TEMPO.CO, Jakarta -Setelah pementasan Semar Gugat, Maret lalu, Teater Koma akan kembali mementaskan sebuah lakon lawas berjudul Opera Kecoa. Lakon ini merupakan produksi teater pimpinan Nano Riantiarno yang ke-146 ini akan dipentaskan di Graha Bhakti Budaya, Taman Ismail Marzuki mulai 10-20 November 2016. Pementasan berlangsung setiap hari mulai pukul 19.30 WIB, kecuali untuk Ahad pada pukul 12.30 WIB.
Lakon ini pertama kali dipentaskan pada 1985 lalu di tempat yang sama. Bercerita tentang kehidupan para kaum miskin kota. Tentang mereka,orang-orang kecil yang menghadapi kenyataan hidup yang keras. Dari perjuangan seorang bandit kelas teri, Roima, yang tertarik pada seorang pekerja seks komersil bernama Tuminah yang juga punya pacar waria, Julini. Cerita berkutat pada para tiga tokoh sentral dan tokoh lain yang melakoni perjuangan hidup untuk terus diakui atau tersingkir.
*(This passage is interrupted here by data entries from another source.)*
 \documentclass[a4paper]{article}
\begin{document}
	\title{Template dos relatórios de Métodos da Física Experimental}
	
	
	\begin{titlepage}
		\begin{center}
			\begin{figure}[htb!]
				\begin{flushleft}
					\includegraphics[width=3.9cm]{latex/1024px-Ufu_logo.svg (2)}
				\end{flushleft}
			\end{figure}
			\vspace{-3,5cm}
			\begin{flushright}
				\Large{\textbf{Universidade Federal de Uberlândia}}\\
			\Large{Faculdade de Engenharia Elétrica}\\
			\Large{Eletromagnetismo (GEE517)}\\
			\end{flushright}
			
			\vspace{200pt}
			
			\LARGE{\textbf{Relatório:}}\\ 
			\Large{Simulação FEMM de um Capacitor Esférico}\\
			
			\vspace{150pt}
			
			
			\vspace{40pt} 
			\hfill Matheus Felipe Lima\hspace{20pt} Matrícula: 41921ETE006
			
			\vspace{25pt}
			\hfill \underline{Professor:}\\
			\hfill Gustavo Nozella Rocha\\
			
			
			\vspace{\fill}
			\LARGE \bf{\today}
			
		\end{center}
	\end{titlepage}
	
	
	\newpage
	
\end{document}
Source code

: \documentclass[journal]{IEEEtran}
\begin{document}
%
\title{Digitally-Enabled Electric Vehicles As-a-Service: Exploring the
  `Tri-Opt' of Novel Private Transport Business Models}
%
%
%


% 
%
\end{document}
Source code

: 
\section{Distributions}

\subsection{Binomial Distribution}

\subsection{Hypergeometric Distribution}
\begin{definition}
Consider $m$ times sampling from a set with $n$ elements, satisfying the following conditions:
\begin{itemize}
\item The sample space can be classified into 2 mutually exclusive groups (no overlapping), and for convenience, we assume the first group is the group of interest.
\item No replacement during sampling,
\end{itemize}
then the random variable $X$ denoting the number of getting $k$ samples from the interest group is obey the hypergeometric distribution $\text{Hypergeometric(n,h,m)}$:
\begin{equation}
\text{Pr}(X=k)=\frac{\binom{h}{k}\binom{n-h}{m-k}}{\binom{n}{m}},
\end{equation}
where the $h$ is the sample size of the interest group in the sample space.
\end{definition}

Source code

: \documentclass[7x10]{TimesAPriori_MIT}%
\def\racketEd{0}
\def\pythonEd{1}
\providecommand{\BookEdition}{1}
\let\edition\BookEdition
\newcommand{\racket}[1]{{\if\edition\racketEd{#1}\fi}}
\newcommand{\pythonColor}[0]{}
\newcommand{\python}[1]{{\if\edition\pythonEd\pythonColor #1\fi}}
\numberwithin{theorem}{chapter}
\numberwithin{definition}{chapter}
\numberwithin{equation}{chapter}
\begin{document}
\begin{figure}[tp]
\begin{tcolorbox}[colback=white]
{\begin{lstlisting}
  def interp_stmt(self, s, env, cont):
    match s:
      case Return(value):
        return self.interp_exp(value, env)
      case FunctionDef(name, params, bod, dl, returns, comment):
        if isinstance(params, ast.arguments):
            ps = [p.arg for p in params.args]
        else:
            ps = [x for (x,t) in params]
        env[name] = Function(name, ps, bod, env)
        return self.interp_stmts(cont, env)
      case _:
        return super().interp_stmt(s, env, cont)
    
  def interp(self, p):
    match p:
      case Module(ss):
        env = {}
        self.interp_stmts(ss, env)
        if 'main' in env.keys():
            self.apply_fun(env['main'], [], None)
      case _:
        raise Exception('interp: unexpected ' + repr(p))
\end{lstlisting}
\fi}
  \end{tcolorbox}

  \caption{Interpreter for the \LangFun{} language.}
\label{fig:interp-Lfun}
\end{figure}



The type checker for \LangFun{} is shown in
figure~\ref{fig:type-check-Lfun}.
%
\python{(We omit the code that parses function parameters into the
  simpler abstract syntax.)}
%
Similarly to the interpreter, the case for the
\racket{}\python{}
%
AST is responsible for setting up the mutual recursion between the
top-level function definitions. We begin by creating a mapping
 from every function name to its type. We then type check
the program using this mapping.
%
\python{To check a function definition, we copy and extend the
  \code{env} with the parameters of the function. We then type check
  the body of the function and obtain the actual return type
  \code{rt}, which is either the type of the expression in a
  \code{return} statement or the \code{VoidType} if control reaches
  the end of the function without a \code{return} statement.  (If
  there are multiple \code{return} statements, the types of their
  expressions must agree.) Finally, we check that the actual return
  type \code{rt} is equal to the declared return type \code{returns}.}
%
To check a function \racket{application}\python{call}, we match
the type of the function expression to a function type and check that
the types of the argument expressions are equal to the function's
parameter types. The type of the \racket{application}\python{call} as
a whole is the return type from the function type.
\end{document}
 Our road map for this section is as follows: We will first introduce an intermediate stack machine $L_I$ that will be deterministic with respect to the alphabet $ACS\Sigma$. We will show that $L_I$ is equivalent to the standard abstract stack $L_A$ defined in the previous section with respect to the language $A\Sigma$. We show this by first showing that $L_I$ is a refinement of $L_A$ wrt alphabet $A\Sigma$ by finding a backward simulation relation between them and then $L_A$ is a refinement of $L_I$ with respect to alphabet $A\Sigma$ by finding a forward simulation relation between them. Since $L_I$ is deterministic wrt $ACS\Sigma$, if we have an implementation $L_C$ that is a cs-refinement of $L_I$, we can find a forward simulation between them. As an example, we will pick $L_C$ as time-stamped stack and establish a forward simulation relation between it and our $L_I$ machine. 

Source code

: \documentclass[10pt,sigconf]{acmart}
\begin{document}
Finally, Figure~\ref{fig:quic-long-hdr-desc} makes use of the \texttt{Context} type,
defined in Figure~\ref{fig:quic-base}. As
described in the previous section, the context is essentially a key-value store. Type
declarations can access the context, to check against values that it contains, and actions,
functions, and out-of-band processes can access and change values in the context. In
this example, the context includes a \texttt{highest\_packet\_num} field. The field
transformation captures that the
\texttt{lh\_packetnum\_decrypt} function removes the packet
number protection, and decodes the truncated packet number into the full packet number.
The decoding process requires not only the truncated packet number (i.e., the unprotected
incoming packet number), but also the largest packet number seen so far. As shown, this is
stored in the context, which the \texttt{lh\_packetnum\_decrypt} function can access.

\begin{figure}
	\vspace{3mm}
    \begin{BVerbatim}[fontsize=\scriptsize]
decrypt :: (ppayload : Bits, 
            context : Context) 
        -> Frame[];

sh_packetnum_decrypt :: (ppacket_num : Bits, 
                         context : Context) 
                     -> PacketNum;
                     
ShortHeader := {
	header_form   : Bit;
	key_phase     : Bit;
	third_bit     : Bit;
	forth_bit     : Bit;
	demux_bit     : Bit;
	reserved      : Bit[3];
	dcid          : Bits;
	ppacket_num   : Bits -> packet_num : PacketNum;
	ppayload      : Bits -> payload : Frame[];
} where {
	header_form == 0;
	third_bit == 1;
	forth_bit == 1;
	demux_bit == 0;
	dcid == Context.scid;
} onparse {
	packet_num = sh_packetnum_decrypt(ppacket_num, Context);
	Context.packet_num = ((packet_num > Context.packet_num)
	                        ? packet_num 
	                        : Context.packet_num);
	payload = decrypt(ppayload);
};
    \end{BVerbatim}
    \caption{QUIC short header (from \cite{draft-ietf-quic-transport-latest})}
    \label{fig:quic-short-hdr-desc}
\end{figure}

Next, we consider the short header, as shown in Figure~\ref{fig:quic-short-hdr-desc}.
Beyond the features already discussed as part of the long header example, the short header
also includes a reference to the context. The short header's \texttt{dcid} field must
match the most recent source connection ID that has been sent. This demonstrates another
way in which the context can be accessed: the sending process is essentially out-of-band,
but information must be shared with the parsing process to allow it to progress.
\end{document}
Mereka harus terus hidup meski tinggal di tempat-tempat di gorong-gorong, di dalam got, di kolong jembatan yang kumuh, jorok, gelap dan bau.
Pentas ini seperti memperlihatkan situasi para warga miskin kota yang hingga sampai saat ini masih dijumpai di berbagai sudut kota, seperti juga Jakarta. “Kami hadirkan lagi kisah perjuangan kaum minoritas yang hidup susah, menderita berimpitan di balik megahnya gedung pencakar langit dan mencari keadilan,” ujar Nano dalam keterangannya.
Lakon ini juga pernah dilarang untuk dipentaskan pada 1990 ketika akan dipentaskan di Gedung Kesenian Jakarta. Teater Koma juga saat itu berencana mementaskan karya ini keliling Jepang, tetapi akhirnya pun batal. Setelah 13 tahun larangan pementasan, karya ini baru diperbolehkan tampil di Gedung Kesenian Jakarta pada 2003. Bumbu cerita dari pementasan Opera Kecoa ini ketika Nano menerima ancaman bom saat akan tampil di Bandung.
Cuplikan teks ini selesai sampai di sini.